→ PROVIDED DATA
┄┄┄┄┄┄┄┄┄┄

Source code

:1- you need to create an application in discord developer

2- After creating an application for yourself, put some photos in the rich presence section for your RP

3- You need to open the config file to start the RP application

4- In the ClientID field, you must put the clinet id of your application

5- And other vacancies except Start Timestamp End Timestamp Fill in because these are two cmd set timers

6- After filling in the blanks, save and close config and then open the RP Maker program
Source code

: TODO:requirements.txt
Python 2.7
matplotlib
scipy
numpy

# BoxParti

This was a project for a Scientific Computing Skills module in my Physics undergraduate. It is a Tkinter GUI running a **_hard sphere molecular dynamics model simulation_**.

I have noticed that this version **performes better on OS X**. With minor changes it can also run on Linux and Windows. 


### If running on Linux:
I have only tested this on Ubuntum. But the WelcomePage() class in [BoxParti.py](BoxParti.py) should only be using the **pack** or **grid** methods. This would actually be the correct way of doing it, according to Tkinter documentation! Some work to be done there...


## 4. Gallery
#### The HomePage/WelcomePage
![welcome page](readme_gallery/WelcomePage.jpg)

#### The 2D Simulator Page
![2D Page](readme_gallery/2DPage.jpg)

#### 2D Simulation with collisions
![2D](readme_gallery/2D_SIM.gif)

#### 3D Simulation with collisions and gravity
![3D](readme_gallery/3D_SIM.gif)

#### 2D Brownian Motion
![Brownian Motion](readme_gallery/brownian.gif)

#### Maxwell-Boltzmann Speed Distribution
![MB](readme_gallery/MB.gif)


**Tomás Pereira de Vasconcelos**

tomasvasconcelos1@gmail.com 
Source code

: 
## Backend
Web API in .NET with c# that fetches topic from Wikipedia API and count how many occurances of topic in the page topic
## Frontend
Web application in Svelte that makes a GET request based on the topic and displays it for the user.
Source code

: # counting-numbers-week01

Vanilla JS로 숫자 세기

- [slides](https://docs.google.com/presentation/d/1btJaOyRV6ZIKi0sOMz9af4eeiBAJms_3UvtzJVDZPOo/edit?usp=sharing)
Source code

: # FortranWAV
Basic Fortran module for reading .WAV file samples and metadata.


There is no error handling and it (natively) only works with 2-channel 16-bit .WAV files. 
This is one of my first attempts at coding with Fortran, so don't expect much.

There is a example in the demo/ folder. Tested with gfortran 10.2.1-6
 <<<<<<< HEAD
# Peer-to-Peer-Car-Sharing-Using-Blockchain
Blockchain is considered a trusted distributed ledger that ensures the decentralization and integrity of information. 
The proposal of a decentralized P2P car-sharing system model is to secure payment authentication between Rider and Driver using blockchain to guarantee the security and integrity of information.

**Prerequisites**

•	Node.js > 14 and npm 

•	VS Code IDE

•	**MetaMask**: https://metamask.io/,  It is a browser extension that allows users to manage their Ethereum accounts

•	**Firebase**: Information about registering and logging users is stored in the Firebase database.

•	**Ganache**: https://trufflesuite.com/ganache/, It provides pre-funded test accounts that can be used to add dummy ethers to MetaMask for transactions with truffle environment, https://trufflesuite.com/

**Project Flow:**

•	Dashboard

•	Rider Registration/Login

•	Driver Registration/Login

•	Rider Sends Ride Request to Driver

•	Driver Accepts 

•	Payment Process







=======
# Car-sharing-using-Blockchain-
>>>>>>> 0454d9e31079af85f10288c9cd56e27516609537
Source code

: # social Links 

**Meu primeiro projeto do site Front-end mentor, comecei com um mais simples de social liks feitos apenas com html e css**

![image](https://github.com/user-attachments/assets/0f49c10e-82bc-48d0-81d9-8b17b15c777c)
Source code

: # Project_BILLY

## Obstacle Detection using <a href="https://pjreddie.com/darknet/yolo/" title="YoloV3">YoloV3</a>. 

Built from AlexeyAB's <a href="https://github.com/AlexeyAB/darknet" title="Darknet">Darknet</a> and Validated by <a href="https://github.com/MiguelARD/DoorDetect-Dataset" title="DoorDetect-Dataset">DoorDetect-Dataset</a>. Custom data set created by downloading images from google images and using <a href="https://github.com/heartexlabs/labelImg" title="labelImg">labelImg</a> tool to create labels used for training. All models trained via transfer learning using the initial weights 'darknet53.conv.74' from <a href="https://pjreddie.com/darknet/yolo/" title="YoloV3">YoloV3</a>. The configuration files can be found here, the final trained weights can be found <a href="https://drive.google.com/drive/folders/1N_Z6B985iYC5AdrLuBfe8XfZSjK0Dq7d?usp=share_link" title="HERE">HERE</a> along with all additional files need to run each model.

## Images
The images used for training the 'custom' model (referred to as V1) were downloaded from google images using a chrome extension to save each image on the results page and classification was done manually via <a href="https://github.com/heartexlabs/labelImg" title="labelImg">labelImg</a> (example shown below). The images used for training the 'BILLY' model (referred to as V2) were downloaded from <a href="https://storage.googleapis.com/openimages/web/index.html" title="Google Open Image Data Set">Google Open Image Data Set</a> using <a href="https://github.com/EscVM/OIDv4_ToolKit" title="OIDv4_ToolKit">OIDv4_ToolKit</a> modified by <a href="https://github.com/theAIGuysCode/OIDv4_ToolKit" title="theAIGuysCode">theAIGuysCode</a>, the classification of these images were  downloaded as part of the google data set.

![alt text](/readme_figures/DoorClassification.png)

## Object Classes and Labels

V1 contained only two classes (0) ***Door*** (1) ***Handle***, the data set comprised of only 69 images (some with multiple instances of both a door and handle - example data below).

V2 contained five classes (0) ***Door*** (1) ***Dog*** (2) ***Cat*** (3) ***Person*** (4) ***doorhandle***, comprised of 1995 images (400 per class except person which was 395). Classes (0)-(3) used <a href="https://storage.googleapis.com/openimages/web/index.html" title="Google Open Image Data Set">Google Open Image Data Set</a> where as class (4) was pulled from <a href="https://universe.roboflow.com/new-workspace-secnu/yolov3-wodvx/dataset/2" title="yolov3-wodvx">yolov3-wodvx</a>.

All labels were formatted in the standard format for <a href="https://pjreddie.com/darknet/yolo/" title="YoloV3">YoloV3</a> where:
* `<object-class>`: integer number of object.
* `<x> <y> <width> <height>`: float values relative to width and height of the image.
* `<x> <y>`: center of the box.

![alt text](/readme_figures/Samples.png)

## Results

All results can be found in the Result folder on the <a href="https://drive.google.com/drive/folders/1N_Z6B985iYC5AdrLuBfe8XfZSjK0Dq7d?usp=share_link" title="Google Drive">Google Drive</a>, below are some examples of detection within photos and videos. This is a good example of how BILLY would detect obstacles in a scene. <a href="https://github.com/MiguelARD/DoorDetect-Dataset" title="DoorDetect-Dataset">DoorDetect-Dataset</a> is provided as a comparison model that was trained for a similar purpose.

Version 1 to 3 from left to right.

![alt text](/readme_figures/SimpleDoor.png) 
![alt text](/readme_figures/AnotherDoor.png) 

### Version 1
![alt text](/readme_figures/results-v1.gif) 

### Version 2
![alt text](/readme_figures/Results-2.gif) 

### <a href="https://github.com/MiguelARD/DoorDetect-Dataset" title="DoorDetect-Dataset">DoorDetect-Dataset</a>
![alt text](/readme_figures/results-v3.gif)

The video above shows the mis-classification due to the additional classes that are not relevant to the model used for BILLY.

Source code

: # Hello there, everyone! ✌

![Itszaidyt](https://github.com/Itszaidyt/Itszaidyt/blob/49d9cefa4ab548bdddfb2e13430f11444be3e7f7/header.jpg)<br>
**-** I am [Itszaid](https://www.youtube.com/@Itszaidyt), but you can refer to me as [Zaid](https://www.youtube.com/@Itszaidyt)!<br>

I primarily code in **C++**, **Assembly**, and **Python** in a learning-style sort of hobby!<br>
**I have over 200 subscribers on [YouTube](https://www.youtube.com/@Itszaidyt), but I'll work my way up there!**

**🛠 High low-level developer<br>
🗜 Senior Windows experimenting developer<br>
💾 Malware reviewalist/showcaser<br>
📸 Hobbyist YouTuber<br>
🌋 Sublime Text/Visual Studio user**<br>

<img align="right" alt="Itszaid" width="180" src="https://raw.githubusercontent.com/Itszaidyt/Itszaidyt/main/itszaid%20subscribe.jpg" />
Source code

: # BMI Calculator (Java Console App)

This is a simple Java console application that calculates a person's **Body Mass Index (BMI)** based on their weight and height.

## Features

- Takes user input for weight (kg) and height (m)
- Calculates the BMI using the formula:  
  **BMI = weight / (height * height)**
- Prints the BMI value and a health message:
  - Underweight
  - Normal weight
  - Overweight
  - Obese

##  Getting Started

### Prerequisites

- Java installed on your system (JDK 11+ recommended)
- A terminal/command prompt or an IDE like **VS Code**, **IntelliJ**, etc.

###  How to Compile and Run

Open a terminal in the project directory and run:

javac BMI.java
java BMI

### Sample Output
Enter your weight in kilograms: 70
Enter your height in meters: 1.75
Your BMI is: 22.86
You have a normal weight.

┄┄┄┄┄┄┄┄┄┄

→ TRY IT
Return only the stretch of the material above from the line holding "This was a project" through the line holding "#### The HomePage/WelcomePage", copied exactly.

→ YOUR SOLUTION
This was a project for a Scientific Computing Skills module in my Physics undergraduate. It is a Tkinter GUI running a **_hard sphere molecular dynamics model simulation_**.

I have noticed that this version **performes better on OS X**. With minor changes it can also run on Linux and Windows. 


### If running on Linux:
I have only tested this on Ubuntum. But the WelcomePage() class in [BoxParti.py](BoxParti.py) should only be using the **pack** or **grid** methods. This would actually be the correct way of doing it, according to Tkinter documentation! Some work to be done there...


## 4. Gallery
#### The HomePage/WelcomePage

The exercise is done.